> [Required work]
For the word "forem", count the lines in the records below that include it and give only that number.

(Source data)
|---|

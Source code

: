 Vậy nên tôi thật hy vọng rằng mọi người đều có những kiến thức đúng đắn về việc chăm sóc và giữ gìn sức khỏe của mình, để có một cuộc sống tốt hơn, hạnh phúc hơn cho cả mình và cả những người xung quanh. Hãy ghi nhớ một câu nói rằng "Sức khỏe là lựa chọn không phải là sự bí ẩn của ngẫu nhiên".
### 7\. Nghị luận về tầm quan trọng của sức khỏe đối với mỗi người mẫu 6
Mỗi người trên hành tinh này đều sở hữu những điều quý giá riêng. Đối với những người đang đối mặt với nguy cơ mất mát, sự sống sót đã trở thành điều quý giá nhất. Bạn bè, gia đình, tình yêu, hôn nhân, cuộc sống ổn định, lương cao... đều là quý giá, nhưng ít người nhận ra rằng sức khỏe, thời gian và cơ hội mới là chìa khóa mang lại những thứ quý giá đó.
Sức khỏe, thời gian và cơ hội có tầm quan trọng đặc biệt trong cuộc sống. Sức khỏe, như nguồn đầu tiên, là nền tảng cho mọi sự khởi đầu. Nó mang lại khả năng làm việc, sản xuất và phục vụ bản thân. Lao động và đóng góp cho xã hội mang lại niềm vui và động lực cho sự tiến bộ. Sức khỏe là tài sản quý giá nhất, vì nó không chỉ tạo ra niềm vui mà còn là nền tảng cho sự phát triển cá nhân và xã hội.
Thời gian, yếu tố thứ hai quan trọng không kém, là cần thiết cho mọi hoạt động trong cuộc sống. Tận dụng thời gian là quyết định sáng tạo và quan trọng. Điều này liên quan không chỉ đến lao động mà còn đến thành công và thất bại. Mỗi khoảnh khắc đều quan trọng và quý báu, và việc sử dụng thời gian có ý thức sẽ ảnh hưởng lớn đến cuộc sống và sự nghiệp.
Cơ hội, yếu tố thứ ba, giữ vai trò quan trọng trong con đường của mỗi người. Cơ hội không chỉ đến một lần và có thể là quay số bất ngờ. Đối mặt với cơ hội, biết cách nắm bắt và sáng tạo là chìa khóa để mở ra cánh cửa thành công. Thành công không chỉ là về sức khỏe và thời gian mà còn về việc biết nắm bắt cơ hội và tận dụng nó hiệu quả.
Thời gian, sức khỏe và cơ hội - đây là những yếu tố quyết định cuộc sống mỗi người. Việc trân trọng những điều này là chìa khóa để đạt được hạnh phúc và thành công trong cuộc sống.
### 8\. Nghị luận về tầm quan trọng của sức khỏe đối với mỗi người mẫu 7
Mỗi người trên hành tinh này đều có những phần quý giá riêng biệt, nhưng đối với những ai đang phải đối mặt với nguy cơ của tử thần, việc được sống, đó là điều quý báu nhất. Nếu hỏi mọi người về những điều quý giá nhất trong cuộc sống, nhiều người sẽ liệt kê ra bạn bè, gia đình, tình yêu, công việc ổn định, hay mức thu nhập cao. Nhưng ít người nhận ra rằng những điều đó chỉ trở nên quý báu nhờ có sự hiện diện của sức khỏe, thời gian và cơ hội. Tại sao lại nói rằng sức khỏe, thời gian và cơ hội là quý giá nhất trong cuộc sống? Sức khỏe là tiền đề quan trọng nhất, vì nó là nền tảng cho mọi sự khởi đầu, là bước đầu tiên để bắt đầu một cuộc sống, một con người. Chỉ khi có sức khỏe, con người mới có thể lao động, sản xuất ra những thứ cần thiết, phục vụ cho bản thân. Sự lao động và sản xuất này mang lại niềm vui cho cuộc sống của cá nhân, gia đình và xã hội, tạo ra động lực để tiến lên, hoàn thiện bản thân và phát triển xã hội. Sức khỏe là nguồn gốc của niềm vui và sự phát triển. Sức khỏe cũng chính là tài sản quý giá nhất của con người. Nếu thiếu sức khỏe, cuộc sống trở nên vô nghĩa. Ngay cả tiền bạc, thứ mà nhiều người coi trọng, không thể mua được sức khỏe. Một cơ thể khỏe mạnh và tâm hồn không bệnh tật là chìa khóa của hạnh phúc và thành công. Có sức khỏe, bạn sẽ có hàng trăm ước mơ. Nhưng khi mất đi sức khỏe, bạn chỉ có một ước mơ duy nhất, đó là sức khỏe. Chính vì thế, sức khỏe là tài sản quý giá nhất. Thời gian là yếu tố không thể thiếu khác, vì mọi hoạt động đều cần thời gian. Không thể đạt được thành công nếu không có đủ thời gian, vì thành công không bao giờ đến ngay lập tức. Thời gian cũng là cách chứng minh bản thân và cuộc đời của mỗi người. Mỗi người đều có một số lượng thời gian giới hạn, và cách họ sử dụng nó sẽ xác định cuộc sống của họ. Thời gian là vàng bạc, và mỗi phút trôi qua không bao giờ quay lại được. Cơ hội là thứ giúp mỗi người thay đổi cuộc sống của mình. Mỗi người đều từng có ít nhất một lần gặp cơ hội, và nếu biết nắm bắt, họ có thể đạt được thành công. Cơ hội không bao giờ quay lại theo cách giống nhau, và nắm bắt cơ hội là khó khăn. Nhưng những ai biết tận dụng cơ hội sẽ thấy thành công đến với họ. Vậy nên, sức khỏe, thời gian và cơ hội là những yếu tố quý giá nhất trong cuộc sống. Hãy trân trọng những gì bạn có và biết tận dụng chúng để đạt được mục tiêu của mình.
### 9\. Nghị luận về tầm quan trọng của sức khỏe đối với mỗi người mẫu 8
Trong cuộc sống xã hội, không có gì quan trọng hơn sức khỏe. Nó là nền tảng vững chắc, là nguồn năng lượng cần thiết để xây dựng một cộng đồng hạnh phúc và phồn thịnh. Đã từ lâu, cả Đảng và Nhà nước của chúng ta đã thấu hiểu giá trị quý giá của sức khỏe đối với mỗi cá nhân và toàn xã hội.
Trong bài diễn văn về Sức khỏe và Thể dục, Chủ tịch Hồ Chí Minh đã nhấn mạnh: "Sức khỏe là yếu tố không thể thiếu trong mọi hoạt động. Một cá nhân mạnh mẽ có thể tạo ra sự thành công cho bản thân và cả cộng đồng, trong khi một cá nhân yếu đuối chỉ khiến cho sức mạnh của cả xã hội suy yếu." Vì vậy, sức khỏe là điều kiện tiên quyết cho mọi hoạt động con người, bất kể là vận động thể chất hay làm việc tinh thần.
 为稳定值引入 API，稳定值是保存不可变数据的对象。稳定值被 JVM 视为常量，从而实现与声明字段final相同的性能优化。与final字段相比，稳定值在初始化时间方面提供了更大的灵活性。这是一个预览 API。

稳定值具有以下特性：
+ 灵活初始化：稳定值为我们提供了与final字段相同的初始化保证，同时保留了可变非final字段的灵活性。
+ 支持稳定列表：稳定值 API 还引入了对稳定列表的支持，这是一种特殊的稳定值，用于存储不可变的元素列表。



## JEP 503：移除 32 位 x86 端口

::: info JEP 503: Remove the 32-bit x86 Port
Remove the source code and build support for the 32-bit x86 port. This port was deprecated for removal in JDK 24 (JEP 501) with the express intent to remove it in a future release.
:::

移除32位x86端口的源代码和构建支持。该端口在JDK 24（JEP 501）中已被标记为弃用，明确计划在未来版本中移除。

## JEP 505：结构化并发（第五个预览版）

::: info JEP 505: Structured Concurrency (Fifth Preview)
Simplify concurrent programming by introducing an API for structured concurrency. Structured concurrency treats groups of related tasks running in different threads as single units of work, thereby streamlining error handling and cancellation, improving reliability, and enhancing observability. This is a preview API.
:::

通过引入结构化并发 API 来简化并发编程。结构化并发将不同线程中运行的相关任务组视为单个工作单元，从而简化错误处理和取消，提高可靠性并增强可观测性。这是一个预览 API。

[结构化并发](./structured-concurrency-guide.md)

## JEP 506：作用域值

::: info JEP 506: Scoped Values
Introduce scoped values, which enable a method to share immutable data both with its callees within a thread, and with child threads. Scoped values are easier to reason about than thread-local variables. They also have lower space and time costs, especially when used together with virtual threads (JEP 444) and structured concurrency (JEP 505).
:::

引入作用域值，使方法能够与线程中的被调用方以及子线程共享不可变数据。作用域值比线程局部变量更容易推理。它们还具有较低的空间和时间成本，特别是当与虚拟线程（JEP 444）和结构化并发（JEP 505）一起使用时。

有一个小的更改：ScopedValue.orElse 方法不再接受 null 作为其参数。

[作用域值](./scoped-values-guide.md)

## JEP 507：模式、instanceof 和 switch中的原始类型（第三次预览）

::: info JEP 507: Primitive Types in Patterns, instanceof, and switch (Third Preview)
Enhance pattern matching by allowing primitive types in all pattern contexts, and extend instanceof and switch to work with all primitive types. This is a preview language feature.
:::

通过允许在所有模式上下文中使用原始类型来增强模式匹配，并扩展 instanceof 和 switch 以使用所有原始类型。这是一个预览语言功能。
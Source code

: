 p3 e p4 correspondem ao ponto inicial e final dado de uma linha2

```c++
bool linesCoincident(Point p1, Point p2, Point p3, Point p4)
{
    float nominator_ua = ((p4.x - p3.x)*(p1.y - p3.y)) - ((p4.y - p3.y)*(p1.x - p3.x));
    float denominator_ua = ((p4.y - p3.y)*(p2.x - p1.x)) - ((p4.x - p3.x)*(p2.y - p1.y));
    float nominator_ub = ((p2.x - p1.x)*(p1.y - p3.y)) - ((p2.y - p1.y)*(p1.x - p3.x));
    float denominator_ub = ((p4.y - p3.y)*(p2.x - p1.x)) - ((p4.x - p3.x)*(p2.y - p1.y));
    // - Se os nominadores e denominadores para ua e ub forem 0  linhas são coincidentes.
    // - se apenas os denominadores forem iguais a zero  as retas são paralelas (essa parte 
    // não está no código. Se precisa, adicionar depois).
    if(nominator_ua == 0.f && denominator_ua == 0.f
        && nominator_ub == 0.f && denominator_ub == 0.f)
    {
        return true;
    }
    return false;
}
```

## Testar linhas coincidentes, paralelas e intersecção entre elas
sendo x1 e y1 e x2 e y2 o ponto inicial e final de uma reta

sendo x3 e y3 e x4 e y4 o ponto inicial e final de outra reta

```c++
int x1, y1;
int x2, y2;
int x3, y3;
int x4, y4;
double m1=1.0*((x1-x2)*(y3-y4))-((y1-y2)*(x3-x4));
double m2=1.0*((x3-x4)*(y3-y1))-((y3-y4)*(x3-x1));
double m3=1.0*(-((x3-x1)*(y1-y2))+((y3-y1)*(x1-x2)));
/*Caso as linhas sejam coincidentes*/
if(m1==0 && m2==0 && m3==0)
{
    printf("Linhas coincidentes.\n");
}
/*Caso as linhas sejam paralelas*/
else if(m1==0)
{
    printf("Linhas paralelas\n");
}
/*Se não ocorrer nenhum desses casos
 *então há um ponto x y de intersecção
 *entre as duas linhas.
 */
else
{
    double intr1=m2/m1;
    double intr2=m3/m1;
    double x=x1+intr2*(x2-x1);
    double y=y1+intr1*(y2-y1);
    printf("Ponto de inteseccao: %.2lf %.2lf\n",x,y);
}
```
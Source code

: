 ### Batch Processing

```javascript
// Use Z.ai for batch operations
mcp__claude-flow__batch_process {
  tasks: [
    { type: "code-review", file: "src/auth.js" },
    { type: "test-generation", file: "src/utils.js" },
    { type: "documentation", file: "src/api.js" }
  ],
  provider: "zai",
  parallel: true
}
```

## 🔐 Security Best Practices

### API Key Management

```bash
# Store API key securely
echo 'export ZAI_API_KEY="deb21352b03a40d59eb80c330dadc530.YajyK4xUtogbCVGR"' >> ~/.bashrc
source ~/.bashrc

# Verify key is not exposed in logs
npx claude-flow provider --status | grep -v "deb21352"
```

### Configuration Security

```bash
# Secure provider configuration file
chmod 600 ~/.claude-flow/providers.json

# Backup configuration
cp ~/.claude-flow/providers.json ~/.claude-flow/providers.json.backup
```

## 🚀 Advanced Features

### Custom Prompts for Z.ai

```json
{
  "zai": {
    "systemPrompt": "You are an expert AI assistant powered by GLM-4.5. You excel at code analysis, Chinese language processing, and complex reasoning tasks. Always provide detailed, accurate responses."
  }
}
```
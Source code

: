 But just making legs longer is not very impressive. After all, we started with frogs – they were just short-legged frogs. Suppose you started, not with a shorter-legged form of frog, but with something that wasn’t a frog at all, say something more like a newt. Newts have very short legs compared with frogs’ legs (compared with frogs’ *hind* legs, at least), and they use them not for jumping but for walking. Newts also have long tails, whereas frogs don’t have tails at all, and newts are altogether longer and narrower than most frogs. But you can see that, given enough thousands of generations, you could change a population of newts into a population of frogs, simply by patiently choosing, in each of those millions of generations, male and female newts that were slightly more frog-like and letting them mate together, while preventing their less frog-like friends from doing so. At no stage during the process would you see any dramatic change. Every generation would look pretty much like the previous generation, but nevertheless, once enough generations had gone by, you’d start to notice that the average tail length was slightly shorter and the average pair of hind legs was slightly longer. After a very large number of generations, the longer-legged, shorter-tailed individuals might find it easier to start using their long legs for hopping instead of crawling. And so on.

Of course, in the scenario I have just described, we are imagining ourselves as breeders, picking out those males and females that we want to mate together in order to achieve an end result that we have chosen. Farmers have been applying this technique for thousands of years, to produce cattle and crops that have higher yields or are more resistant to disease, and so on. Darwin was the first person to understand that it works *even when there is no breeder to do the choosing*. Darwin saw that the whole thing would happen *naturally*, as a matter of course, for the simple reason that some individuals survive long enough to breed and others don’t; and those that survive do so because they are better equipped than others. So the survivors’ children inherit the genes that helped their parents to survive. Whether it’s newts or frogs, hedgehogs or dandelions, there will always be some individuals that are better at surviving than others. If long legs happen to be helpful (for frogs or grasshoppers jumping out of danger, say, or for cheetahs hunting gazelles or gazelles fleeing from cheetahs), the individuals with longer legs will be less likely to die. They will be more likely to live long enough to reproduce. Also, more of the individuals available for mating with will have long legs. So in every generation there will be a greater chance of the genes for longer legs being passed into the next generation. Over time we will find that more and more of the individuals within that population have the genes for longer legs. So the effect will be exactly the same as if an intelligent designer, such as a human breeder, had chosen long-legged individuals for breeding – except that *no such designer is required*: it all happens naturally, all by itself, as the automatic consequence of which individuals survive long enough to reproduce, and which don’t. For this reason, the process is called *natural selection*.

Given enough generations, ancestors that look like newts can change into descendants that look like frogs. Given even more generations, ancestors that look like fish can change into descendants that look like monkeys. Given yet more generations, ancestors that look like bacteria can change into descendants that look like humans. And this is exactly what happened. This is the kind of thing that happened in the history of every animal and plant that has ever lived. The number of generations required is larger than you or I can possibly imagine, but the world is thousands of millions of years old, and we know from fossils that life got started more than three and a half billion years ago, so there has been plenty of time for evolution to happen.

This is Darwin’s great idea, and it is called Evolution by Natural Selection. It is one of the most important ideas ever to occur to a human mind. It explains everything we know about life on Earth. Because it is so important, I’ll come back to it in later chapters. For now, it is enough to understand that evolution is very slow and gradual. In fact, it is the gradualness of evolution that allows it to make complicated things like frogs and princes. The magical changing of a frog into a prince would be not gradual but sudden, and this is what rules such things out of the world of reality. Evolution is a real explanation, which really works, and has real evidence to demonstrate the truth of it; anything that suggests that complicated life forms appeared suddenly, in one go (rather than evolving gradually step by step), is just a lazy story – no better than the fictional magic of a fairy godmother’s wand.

|---|

> [Written response]
2